A globalização baseia-se na intensificação da
concorrência internacional em benefício das grandes transnacionais
e do capital financeiro, liquidando a soberania dos povos e aumentando a
exploração dos trabalhadores. Intensifica também a
obsolescência económica/tecnológica dos equipamentos
(embora tecnicamente funcionais). É a usual destruição de
capital fixo e força de trabalho a que o grande capital recorre para
impedir a queda da taxa de lucro e sair das crises que origina.
Não haja ilusões, os países dominantes continuarão
a extorquir matérias-primas aos países dominados e querer
explorar ao máximo possível os trabalhadores e as empresas
subcontratadas num processo de troca desigual, em que a maior parte do valor
acrescentado é captada pela concepção, gestão e
comercialização destas atividades, isto é, pelo
núcleo transnacional. É esta a sua natureza, é isto que
resulta da sua lei fundamental: a maximização do lucro e
extorsão de mais-valia.
Neste processo, Portugal vai estar confrontado com outros povos de capitalismo
dependente na competição internacional como já hoje
pelo investimento das transnacionais nas condições em que
são donos e senhores de estabelecer condições como as que
os tratados de "comércio livre" estipulam e que designadamente
o PS considera vantajosas sem evidenciar em que se baseia.
O desenvolvimento tecnológico (DT) é condição
necessária para preparar o futuro de qualquer país. Coloca-se
assim a questão do papel que Portugal pode e deve assumir neste
processo. Duas soluções se apresentam, independentemente dos
modos de serem levadas à prática: aceitar o controlo e a
sujeição às transnacionais ou adotar o planeamento
económico e o desenvolvimento soberano.
Relativamente à economia digital Portugal não fabrica os
equipamentos nem domina os processos.
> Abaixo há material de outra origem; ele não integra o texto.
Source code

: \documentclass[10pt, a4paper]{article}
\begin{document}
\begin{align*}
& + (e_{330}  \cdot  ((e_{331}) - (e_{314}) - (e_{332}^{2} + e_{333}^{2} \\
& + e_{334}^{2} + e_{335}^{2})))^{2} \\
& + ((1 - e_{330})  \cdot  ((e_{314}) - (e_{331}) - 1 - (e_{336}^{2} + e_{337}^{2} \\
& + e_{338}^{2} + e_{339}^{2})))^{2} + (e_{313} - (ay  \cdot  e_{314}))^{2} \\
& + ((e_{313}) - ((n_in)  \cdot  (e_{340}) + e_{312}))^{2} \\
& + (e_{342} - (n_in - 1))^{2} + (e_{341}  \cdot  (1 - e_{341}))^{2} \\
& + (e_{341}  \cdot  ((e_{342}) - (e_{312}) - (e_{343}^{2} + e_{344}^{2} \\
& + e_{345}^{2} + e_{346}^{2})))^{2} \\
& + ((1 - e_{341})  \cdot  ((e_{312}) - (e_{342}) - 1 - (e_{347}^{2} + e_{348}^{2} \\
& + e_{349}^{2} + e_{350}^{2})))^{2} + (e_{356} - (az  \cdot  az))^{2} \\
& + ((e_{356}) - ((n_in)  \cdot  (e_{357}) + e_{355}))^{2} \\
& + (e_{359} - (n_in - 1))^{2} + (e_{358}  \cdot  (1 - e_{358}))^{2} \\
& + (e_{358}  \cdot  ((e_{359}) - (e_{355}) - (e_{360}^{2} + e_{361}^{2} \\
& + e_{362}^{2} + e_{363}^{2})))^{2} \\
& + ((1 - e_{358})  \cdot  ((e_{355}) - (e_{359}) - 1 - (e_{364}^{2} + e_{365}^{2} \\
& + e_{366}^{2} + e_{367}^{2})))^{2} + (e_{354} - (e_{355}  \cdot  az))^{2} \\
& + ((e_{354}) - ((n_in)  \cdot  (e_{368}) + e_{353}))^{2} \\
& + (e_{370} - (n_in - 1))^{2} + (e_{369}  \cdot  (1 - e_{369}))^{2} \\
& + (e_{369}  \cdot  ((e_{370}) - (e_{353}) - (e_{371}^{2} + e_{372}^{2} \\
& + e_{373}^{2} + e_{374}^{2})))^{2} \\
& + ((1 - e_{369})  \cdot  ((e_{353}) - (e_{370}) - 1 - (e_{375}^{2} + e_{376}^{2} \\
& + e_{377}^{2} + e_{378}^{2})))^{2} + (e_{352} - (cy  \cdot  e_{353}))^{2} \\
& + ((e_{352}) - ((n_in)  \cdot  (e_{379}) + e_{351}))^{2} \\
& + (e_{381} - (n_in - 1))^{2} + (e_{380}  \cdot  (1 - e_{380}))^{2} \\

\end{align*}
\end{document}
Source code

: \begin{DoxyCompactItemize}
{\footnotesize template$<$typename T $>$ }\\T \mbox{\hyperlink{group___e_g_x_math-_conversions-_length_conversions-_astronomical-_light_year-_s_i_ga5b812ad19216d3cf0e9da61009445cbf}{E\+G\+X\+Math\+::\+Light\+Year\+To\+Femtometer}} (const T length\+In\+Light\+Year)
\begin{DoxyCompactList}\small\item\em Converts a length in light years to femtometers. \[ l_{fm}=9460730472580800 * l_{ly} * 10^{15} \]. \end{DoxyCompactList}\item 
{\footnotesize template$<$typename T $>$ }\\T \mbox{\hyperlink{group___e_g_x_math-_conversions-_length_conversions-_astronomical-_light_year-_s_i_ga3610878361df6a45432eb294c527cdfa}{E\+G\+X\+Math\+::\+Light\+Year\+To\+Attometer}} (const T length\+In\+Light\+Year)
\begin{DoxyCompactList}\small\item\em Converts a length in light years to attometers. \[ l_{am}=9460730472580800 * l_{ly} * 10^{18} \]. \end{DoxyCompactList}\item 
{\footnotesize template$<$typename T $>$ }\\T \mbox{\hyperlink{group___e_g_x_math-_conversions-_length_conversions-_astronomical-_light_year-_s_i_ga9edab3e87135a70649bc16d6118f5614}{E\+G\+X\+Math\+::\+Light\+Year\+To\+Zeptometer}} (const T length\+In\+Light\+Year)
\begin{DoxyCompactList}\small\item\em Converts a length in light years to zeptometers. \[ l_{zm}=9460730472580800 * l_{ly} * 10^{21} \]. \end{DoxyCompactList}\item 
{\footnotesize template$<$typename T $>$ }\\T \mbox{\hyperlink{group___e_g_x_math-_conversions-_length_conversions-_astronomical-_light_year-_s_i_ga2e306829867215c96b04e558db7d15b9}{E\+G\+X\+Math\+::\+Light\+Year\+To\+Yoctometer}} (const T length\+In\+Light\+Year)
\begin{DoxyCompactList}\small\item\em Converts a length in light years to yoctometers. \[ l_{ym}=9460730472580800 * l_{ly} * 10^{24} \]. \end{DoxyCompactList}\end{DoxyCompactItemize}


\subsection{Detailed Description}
A resolução destes
problemas implica que o investimento seja prioritariamente orientado para os
sectores produtivos e devidamente planeado em termos de soberania plena na
indispensável cooperação mutuamente vantajosa com outros
países.
Sem isto, podem existir empresas trabalhando em tecnologias de ponta e
equipamentos sofisticados, mas sem transferência de tecnologia, sem que
os trabalhadores dominem os processos, tendo apenas as noções
necessárias às operações contratadas.
Os resultados do DT dependem da forma como são geridos os factores de
que depende e como é difundido na sociedade. Qual o nível de
despesas em I e D no PIB? Que tipo de cooperação se estabelece
entre as entidades públicas de DT e as empresas, para o aumento da
produtividade, da inovação e melhoria da qualidade. Que tipo de
cooperação se estabelece a nível internacional
fácil no âmbito da investigação fundamental e mesmo
na aplicada?
Outra questão se coloca: como conciliar o necessário
acompanhamento das tecnologias mais evoluídas com o aumento da
produtividade média nacional? A produtividade média define o grau
de desenvolvimento económico e também social de um país.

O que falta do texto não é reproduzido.